Hate collecting your money? Join the crowd. Recent OPEN Small Business Network Polls from American Express shows accounts receivables is the top cash flow concern of small business owners. Learn the secrets of collection letters and other mastery tips to ensure your customers pay.
You started your business to make a difference, to delight a customer, to express your vision, not to become the bank of choice for your customers. Use the following collection letter and debt collection mastery tips:
Take a Positive Stance: Don’t take it personal if your customers aren’t paying the bills. Explore why the bill is late. It could be your client simply forgot. Provide a gentle reminder immediately following the due date.
Increase Directness Gradually: One of the secrets of collection letter mastery is to gradually increase the assertiveness of the letter over time. Your first letter is positive and helpful, the third collection letter may show concern for their situation, and so it builds.
Use Multiple Channels: In today’s electronic age, handling your entire invoicing and collection letter sending by email is simple and quick. It also can ensure your correspondence is buried in an overstuff inbox and low priority. Use additional means of sending out your collection letter correspondence including faxes, phone calls, regular mail, courier, and telegrams.
Empower the Right People: As a small business owner the temptation is great to have the sales people handle accounts receivables. It’s better to assign one person to the task and provide proper support, training, and incentive.
Call the Heavy Hitters: After numerous calls and collection letter correspondence you’ll reach a point where the account is long overdue. Bring in a collection agency to handle these delinquent clients. Spending too much time and resources can be draining on your operations.
Don’t Ignore FDCPA: There are laws and regulations as to how collection agencies can go about collecting debt. Debt collectors cannot lie to, mislead, or harass your customers. Make sure the collection agency you select abides by the Fair Debt Collections & Practices Act (FDCPA).

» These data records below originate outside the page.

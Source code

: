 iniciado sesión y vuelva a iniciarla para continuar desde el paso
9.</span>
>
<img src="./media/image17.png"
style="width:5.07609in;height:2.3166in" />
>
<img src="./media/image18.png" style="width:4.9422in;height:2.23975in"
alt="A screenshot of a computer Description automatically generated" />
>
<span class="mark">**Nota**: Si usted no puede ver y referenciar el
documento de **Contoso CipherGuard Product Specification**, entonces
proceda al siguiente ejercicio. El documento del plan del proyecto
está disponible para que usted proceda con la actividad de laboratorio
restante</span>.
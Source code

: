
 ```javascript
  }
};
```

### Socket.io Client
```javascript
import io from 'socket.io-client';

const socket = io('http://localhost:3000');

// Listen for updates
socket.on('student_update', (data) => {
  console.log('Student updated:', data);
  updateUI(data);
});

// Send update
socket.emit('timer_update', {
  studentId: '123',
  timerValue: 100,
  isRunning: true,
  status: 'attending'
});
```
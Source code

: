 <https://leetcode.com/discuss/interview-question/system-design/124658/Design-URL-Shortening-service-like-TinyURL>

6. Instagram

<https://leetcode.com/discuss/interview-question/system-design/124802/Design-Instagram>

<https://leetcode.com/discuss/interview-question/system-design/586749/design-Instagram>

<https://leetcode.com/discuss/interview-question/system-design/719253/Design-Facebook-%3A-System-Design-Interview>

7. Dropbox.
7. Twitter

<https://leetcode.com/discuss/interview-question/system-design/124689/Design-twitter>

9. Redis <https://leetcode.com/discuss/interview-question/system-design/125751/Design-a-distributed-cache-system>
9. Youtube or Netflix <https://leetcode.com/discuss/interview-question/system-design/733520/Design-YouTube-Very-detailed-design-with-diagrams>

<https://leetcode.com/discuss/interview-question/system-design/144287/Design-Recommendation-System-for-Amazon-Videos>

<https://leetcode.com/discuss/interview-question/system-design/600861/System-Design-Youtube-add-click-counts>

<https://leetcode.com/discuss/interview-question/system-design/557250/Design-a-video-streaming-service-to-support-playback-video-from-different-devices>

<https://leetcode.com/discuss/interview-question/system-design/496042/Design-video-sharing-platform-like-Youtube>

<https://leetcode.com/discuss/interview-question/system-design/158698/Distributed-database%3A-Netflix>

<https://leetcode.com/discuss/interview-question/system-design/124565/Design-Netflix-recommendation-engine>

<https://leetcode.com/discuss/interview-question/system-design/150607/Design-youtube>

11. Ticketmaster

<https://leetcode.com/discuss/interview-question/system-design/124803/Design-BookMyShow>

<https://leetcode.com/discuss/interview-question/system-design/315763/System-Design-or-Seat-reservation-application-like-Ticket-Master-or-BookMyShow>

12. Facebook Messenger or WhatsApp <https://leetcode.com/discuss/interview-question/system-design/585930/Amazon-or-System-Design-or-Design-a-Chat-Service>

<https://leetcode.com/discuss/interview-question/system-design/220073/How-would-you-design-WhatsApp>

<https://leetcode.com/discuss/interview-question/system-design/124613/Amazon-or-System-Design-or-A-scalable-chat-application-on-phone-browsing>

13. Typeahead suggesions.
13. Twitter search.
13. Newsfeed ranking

Run a Credit Report: Reduce your overdue accounts by running a credit check on your potential business client before the deal is done. Expect to spend at least $30 on a Dun & Bradstreet report. D & B uses self reported data but adds credibility by including: banking data from company suppliers, bankruptcy filings, media sources, suits, liens, and judgments.
Always Check References: Any small business planning to sign a “big deal” would be advised to run trade and bank reference checks. Simply inquiring with your potential client’s or partner’s bank can reveal important banking relationship information and how they have maintained their accounts.
Change Industries: To improve your collection abilities, diversify your business into industries that have a tendency to pay bills on time and who have lower failure rates.
Handling the debt collection process is a responsibility of successful business ownership. Too many small businesses place aging receivables and collections as a low priority. It’s important to monitor your cash flow and aging receivables on a monthly basis or more. It’s ok to write off bad debt, but in the end, it’s your business savvy to handle the matter that will impact your growth.